Ogni pezzo di vita solo a fatica sembra appartenere ad una unità e non a caso le cose, le storie, le esperienze non solo non convergono in Una ma si esauriscono tutte in sé: tutte ad un tratto vengono dichiarate concluse: si chiude un capitolo della mia vita - diciamo- "è finita". E questo vale per ogni cosa: matrimoni e legami, amicizie e attività. Durano lo spazio di una parentesi.

Si chiama provvisorietà questa: episodicità, cosicché la vita - come i film - è fatta di episodi, tutti destinati ad un'autonomia assoluta, volendo, tutti in sé conclusi e tutti finiti: dopo comincia un'altra cosa, un'altra vita, un altro film, col risultato che però il soggetto che ne dovrebbe essere il protagonista finisce per andare appunto in frantumi (chi è?); incapace di ritrovarsi: io sono questo e quello, il sommo bene, il sommo male, un dilettante delle emozioni e delle esperienze, un dilettante di talento come si diceva una volta.

Dove risiede allora quell'unità?

Forse nel non aprirsi a nuove esperienze, viaggi, contatti con altri mondi, diversità; a nuovi lavori, in un mondo in cui peraltro sempre più spesso si è costretti o stimolati a cambiar lavoro e città, magari macchina e casa, per non dire moglie, interessi e fede religiosa?

Che cosa fa dell'uomo a pezzi un uomo intero e che non va in frantumi?

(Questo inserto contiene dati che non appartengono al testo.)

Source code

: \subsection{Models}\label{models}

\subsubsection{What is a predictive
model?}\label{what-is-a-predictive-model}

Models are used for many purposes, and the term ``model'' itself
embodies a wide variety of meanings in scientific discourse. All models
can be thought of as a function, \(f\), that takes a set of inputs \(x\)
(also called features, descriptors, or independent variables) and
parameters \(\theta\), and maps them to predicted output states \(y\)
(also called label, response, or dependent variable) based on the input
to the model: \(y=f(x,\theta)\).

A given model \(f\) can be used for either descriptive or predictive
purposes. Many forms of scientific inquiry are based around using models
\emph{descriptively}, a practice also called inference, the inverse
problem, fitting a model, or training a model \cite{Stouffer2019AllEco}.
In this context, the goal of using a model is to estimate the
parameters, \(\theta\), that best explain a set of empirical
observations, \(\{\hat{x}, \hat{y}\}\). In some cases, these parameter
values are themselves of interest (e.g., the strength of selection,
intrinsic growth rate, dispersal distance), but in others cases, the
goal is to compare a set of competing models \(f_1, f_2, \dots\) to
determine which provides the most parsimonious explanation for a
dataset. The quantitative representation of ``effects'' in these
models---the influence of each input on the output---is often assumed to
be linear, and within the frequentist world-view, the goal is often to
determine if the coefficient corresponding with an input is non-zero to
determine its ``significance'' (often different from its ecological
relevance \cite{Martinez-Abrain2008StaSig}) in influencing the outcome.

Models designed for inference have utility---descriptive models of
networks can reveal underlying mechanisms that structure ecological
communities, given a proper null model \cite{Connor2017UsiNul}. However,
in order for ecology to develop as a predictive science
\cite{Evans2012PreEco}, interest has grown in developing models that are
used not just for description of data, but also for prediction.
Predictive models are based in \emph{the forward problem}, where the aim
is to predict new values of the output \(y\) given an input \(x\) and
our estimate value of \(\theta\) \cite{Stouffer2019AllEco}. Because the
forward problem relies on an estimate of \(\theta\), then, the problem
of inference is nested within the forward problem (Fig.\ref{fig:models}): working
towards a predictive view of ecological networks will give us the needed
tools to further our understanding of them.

Io credo soprattutto una seria riflessione antropologica ed esistenziale, come cercavo di anticipare stamane: chiedersi che cosa è l'uomo perché abbia un senso la sua presenza e la sua esistenza, se vogliamo dargliene una.

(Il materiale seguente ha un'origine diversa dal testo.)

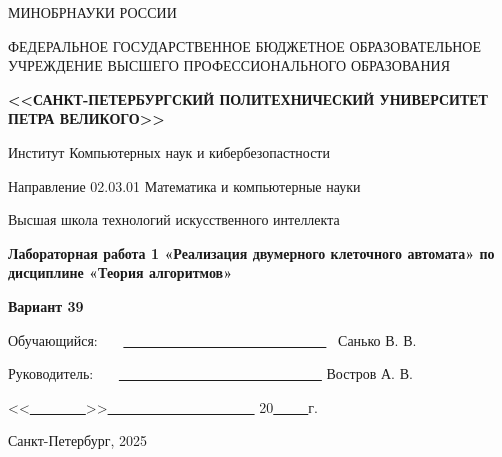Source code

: \documentclass[11pt,a4paper,final]{article}
\begin{document}
	\begin{center}
		{\large МИНОБРНАУКИ РОССИИ}
		\par
		\vspace{8pt}
		{\large ФЕДЕРАЛЬНОЕ ГОСУДАРСТВЕННОЕ БЮДЖЕТНОЕ ОБРАЗОВАТЕЛЬНОЕ УЧРЕЖДЕНИЕ}
		\vspace{7pt} 
		{\large ВЫСШЕГО ПРОФЕССИОНАЛЬНОГО ОБРАЗОВАНИЯ}
		
		\vspace{3pt} 
		{\Large \bf <<САНКТ-ПЕТЕРБУРГСКИЙ ПОЛИТЕХНИЧЕСКИЙ УНИВЕРСИТЕТ ПЕТРА ВЕЛИКОГО>>}
		
		\vspace{1pt}
		{\Large Институт Компьютерных наук и кибербезопастности}
		
		\vspace{1pt} 
		{\Large Направление 02.03.01 Математика и компьютерные науки}
		
		\vspace{1pt} 
		{\Large Высшая школа технологий искусственного интеллекта}
		
		\vspace{40pt}
		{\Huge \bf Лабораторная работа 1 «Реализация двумерного клеточного автомата» по дисциплине «Теория алгоритмов»}
		
		\vspace{10pt}
		{\Huge \bf Вариант 39}
	\end{center}
	
	\vspace{160pt} 
	\hspace{1cm}
	{\large Обучающийся: \ \ \ \underline{\ \ \ \ \ \ \ \ \ \ \ \ \ \ \ \ \ \ \ \ \ \ \ \ \ \ \ \ \ }
		\hspace {2cm}   \ Санько В. В.} 
	
	\vspace{10pt} 
	\hspace{1cm}
	{\large Руководитель: \ \ \ \underline{\ \ \ \ \ \ \ \ \ \ \ \ \ \ \ \ \ \ \ \ \ \ \ \ \ \ \ \ \ } 
		\hspace {2.25cm} Востров А. В.}
	
	\vspace{40pt} 
	\begin{flushright}
		{<<\underline{\ \ \ \ \ \ \ \ }>>\underline{\ \ \ \ \ \ \ \ \ \ \ \ \ \ \ \ \ \ \ \ \ }
			20\underline{\ \ \ \ \ }г.}
	\end{flushright}
	
	\vspace{80pt} 
	\begin{center}
		{\large Санкт-Петербург, 2025}
	\end{center}
	\thispagestyle{empty}
	
\end{document}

Chiedersi in cosa sia un bene il moltiplicarsi delle esperienze e delle aperture; chiedersi in che misura in questo cambiare e cercare resti una unità di fondo che è forse domanda quando non è solo abitudine e irrequietezza per vincere la noia di non trovare un senso bastevole in quel che si vive.

Perché altro è l'irrequietezza che si esaurisce in un iperattivismo che combatta la noia; altro è l'inquietudine che cerca un approdo alla propria domanda. Quella sul senso, appunto.

Chi sono io? Che senso ha questo cercare e sperimentare? A cosa rimandano tutti i pezzi della mia vita?

Forse è questa domanda che dobbiamo inseguire ed insegnare, sollecitare: che non si impedisca il movimento ed il cambiamento come se muoversi e cambiare siano un male (daremmo ragione a chi ci accusa di immobilismo dogmatico), ma che si ponga a monte di questa ricerca legittima, una domanda che ne spieghi, o tenti di farlo, la mozione.

Perché o l'uomo si fa a pezzi perché disperso dietro la forza centrifuga di mille impulsi e curiosità che non approdano a nulla, compulsivi; oppure egli è il luogo di un'unità in ricerca che può anche apparire frammentaria ed a pezzi, talora, ma che comunque è alla ricerca di un ricompattamento, di una identità.

L'unità è ancora possibile, intendo dire, e non bisogna neppure aver paura della dispersione: è necessario però fermarsi a chiedere la ragione del proprio movimento, per essere fedeli a se stessi, in qualche modo, e alla propria storia.

Dopotutto, la storia di tutti è una storia che si va costruendo pezzo dopo pezzo, secondo un'idea di progetto.

Ed è quella che va conservata, non va smarrita, non va svenduta, per non andare in mille pezzi: per dire "ecco, tutti quelli sono io; tutti quelli sono il mio progetto, proprio la mia storia".